::: Dataset entries :::
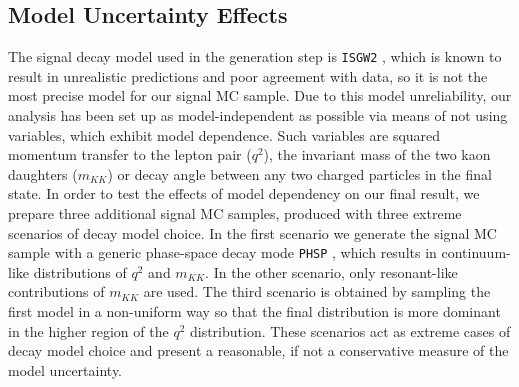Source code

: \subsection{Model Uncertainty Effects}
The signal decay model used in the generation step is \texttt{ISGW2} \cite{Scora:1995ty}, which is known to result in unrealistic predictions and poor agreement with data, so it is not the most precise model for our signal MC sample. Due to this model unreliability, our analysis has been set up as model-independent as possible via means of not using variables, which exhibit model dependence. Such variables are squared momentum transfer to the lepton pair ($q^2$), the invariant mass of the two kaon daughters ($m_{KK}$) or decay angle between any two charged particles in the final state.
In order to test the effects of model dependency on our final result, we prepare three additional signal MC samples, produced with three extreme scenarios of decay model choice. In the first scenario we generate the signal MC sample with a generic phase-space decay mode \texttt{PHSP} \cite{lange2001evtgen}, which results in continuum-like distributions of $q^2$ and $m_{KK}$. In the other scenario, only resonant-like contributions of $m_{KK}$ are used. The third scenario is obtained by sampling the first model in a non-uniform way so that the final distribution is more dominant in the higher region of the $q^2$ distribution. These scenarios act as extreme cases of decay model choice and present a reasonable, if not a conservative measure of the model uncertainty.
:::
::: Dataset entries :::
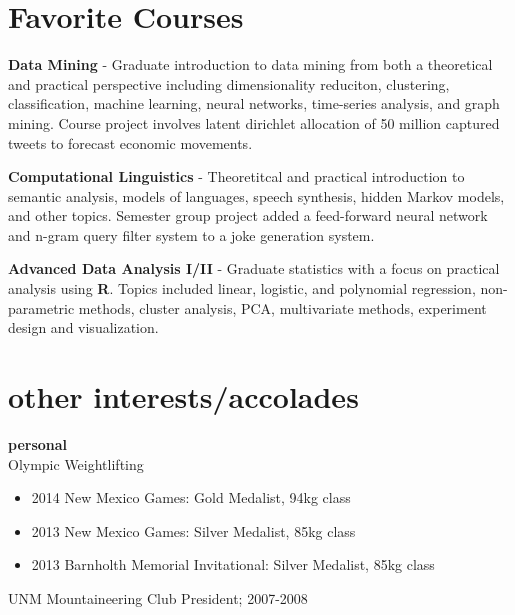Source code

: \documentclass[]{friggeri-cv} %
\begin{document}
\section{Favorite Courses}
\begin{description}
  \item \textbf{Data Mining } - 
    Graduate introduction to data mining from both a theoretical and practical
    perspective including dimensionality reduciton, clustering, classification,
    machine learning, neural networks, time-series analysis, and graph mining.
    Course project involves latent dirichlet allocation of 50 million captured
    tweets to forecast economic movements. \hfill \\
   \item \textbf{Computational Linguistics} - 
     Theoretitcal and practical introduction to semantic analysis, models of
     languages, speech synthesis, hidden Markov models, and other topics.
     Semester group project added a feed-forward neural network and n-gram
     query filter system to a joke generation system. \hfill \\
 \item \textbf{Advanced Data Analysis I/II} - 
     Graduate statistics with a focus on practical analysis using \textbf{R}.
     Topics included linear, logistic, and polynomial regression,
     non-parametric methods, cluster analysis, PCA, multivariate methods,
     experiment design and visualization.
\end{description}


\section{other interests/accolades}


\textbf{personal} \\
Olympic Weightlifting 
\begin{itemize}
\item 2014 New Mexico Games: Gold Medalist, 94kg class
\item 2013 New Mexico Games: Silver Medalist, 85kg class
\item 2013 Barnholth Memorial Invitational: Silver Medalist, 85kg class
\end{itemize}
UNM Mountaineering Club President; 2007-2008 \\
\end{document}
:::
Exercise description: Show every line of the listing containing the string "Games" by copying it.

Solved problem:
\item 2014 New Mexico Games: Gold Medalist, 94kg class
\item 2013 New Mexico Games: Silver Medalist, 85kg class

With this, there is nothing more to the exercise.